▶ [Records provided]:
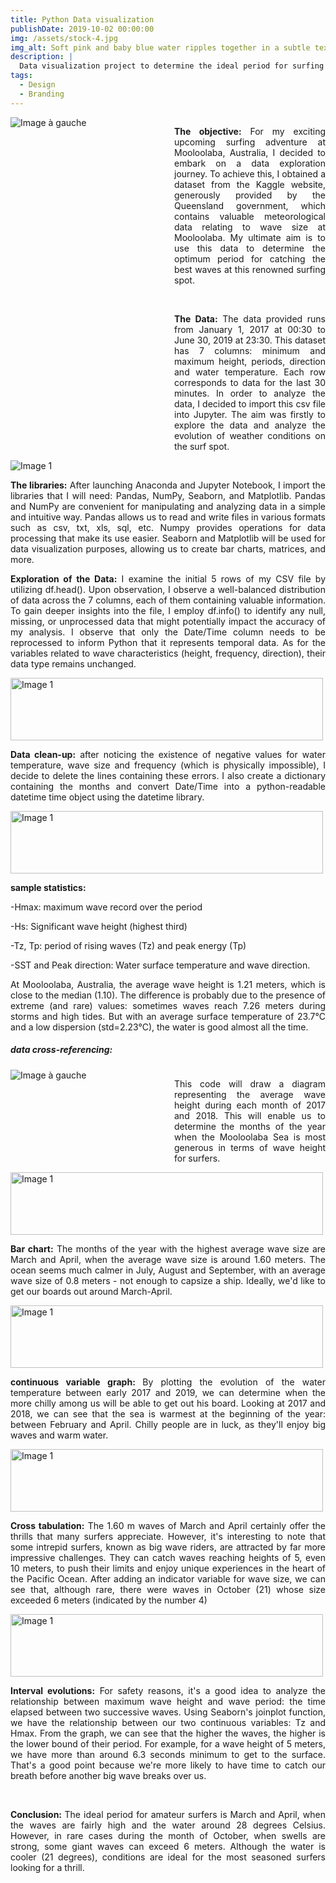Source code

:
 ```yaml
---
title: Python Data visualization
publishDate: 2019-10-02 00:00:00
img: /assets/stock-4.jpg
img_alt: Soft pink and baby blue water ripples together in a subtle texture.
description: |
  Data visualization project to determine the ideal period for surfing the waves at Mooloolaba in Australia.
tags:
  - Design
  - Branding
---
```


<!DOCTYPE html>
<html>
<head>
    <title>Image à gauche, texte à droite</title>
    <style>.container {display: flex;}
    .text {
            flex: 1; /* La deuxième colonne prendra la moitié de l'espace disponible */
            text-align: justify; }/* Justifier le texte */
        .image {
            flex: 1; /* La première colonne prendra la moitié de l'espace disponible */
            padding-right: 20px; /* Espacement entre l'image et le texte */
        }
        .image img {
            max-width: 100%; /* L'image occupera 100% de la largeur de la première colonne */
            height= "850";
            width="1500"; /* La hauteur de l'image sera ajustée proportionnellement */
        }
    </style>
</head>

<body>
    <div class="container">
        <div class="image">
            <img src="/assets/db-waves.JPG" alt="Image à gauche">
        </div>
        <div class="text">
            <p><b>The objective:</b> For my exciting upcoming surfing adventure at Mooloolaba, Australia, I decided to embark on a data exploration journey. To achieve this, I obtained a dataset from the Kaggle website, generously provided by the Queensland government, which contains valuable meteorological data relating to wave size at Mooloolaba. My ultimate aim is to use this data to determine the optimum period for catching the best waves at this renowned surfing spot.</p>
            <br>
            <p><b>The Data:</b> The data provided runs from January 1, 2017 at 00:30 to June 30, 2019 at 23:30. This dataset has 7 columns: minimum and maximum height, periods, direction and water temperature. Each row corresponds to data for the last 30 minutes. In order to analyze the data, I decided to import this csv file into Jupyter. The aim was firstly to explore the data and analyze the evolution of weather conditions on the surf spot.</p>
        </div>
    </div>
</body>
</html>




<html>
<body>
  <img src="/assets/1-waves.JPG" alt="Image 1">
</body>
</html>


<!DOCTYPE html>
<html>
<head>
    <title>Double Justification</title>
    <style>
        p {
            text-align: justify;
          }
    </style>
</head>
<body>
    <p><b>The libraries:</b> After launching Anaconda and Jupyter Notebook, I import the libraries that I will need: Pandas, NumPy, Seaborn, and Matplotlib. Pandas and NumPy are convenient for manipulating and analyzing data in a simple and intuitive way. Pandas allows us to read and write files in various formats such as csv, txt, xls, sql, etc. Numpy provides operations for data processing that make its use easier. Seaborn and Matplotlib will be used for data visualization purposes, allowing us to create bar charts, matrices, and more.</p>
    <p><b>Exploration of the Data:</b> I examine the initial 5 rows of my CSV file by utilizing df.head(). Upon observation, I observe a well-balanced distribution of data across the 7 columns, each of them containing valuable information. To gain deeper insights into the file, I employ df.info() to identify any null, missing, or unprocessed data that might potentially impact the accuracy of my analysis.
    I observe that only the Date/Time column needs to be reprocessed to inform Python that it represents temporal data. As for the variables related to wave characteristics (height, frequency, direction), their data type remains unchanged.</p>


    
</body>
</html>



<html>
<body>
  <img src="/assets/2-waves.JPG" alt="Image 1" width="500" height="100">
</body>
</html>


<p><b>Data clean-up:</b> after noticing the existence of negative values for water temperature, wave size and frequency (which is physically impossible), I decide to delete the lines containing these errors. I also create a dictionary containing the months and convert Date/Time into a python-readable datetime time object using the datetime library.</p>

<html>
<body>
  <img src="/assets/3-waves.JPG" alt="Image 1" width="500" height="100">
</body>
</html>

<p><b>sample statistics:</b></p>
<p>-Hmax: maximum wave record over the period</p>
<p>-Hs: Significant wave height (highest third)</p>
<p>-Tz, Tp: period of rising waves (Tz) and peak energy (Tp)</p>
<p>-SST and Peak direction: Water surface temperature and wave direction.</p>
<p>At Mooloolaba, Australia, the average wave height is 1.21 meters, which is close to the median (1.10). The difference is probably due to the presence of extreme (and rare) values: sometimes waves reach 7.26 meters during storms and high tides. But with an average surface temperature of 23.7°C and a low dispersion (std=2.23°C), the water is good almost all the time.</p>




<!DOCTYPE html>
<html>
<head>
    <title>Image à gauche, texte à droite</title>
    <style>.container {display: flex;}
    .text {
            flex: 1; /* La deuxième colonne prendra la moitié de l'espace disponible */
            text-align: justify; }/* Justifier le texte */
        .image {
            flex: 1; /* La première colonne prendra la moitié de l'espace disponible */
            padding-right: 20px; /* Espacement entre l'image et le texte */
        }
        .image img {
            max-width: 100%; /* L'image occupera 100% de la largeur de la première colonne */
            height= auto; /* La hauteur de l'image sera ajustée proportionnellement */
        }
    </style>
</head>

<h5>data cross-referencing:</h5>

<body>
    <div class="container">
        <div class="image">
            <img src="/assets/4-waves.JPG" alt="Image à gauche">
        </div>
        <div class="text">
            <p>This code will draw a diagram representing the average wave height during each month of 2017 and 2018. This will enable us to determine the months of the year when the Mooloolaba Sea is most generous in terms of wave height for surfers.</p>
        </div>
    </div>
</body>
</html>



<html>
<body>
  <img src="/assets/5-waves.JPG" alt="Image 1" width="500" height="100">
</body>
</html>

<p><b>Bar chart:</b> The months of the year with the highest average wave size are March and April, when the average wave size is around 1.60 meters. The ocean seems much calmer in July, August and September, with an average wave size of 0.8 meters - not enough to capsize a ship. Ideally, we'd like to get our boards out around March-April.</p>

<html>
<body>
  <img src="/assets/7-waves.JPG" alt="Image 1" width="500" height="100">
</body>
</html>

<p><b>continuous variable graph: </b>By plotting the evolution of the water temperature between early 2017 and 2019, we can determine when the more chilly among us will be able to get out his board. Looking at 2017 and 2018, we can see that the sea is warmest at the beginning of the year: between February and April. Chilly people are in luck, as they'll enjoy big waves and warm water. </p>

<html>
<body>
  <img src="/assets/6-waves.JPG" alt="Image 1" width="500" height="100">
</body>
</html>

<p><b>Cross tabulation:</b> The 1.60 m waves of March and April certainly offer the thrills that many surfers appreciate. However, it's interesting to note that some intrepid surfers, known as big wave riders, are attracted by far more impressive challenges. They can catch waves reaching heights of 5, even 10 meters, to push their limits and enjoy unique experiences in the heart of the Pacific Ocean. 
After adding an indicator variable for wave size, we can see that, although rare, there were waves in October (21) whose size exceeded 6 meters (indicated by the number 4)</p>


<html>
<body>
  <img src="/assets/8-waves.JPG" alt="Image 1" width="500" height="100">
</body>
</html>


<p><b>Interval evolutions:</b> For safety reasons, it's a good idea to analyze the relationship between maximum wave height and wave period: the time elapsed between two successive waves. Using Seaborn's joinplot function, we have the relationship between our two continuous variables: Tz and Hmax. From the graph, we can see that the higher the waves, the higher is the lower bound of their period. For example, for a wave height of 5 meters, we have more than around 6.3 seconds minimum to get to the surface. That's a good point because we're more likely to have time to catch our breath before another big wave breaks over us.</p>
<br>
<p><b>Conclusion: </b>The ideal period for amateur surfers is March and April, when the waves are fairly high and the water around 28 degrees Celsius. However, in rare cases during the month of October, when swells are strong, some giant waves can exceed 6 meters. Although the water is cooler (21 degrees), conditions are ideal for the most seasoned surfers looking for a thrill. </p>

* * *

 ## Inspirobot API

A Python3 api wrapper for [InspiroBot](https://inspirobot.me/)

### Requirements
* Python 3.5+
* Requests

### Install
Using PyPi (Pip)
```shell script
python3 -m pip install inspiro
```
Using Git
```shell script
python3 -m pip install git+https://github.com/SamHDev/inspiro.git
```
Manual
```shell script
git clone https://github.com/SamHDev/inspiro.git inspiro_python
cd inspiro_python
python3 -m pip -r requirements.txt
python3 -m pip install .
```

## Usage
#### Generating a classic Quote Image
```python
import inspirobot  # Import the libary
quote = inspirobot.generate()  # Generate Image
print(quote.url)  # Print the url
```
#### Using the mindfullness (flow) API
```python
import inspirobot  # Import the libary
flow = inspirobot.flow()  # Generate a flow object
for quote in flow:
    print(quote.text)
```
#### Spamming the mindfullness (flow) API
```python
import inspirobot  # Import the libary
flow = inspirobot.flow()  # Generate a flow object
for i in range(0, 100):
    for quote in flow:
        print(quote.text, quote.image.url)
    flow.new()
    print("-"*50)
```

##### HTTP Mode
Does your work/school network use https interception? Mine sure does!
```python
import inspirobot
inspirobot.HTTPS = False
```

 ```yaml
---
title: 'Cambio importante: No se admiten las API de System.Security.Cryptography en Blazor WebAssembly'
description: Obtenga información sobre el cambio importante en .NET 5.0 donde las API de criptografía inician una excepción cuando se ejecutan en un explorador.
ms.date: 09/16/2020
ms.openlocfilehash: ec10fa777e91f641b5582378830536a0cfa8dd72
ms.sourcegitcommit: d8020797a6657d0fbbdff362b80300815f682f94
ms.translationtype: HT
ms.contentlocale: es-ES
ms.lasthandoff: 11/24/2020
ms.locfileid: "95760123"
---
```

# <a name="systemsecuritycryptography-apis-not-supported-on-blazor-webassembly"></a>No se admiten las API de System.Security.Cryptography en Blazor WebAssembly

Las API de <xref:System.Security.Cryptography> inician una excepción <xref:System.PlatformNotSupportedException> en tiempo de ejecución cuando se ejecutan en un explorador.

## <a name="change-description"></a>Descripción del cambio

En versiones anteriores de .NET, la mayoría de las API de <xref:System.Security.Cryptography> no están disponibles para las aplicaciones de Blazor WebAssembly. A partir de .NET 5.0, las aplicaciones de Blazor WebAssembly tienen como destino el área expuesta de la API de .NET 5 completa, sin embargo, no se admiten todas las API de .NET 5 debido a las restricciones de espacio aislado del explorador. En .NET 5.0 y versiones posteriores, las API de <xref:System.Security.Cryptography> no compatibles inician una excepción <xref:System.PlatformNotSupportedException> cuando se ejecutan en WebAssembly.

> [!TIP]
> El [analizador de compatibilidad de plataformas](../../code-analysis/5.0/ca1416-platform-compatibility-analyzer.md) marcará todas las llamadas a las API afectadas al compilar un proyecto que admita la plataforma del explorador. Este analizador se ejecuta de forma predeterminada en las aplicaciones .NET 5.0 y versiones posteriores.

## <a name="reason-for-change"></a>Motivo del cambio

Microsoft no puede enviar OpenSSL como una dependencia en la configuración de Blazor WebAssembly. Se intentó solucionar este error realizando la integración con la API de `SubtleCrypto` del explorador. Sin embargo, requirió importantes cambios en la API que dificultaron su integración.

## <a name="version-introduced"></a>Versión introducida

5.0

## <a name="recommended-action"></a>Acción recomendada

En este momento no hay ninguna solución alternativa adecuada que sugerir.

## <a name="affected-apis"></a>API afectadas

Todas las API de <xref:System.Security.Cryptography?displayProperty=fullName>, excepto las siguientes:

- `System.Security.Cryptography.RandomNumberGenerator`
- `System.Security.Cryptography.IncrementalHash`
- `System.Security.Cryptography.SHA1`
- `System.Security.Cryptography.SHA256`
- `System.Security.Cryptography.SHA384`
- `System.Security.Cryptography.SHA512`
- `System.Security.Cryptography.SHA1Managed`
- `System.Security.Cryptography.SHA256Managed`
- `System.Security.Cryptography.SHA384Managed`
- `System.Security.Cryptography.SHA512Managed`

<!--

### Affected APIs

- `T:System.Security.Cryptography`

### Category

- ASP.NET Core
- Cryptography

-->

...

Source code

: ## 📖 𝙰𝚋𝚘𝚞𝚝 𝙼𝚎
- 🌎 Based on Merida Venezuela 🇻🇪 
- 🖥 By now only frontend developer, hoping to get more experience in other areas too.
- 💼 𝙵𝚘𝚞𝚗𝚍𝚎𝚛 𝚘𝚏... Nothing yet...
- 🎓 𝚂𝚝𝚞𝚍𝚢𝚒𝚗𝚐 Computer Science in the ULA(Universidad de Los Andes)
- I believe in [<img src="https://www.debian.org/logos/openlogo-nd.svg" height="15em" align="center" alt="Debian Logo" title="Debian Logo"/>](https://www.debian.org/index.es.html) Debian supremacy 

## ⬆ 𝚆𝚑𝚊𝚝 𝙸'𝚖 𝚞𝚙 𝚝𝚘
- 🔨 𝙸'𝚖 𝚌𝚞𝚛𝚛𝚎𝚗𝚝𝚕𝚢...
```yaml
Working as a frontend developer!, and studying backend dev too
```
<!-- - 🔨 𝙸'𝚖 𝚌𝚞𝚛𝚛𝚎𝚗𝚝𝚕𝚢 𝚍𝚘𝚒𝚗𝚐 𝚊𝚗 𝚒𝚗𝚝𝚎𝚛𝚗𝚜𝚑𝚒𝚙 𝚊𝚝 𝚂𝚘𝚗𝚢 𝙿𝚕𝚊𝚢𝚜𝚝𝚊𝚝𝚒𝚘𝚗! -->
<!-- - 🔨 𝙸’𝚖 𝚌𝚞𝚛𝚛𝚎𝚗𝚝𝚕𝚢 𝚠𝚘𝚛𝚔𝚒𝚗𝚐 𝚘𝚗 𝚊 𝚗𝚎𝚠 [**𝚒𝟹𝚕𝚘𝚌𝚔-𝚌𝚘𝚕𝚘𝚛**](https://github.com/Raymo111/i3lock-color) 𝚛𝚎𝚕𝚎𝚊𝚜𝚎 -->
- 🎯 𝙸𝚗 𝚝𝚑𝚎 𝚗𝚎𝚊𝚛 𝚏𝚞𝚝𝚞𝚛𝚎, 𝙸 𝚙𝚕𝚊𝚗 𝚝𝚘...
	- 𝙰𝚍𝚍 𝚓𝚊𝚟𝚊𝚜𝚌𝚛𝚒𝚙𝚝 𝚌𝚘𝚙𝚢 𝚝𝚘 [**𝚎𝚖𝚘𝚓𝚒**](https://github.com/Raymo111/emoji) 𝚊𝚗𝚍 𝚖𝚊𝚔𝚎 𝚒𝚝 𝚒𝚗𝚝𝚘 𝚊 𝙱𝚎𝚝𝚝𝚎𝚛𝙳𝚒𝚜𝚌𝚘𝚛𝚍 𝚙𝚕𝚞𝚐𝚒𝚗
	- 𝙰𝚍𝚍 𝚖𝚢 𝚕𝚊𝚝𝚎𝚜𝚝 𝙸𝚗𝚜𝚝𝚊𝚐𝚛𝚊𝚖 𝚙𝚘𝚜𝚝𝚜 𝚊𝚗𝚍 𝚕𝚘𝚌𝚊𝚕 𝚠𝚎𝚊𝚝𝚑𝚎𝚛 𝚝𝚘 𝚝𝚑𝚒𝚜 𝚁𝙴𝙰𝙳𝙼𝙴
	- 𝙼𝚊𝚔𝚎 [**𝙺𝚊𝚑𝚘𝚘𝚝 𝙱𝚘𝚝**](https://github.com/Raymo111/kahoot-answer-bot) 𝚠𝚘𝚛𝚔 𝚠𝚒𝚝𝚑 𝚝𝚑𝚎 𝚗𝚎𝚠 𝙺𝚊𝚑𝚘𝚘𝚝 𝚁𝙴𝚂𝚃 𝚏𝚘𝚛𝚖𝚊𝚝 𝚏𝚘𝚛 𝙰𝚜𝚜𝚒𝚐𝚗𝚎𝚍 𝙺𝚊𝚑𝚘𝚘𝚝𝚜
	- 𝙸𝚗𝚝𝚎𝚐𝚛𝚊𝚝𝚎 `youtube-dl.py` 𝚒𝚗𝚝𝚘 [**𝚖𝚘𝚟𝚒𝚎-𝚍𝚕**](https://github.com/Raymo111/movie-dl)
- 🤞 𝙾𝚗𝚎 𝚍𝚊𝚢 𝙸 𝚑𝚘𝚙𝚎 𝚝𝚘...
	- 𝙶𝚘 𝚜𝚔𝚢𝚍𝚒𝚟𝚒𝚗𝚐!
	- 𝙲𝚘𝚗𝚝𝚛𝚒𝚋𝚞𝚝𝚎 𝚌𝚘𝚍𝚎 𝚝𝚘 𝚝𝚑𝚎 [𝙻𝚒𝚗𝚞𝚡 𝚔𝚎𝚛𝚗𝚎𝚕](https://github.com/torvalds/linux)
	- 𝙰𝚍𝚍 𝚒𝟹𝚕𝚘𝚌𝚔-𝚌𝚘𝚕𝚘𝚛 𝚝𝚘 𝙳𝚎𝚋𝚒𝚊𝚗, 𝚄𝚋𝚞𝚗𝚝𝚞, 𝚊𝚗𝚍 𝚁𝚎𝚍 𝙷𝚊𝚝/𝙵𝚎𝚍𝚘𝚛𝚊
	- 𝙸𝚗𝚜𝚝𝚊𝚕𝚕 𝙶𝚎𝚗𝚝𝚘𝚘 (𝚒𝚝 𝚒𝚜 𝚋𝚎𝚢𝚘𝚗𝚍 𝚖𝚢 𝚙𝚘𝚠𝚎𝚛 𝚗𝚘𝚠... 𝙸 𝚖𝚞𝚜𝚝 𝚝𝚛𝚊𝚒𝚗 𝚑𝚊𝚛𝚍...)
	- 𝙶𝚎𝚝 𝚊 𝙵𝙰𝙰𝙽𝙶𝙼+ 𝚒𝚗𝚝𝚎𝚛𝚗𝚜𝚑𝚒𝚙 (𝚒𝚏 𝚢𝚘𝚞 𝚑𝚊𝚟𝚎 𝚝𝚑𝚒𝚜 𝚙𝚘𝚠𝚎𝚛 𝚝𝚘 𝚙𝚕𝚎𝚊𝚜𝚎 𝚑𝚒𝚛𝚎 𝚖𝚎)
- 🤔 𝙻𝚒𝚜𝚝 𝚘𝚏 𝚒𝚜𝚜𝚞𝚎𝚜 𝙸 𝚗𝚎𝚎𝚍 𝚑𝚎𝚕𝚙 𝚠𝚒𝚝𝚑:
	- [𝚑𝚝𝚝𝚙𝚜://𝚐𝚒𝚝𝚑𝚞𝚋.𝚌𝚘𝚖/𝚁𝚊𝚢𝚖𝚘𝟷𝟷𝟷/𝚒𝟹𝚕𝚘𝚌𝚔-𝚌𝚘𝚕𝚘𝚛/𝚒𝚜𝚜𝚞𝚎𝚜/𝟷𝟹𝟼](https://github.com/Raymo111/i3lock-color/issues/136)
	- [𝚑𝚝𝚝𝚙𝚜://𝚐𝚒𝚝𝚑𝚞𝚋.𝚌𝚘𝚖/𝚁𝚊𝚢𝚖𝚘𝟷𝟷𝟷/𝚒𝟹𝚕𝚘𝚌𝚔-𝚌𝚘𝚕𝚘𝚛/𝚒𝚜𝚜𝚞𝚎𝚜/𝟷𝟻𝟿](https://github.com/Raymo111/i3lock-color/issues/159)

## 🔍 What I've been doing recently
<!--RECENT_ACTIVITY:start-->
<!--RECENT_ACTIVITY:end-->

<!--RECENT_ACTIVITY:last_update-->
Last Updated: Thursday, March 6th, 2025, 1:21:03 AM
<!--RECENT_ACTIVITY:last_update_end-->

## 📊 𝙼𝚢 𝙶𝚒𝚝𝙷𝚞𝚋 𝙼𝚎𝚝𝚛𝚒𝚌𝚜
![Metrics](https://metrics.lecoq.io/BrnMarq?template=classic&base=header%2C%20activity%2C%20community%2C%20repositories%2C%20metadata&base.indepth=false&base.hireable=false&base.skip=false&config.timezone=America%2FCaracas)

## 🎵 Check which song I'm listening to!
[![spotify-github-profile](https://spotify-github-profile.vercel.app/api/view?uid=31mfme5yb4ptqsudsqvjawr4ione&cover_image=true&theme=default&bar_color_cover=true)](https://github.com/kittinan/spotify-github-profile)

▶ [Task to complete]: Which lines of the data include the string "print"? Find them and copy each one.

▶ [Answer box]:
print(quote.url)  # Print the url
    print(quote.text)
        print(quote.text, quote.image.url)
    print("-"*50)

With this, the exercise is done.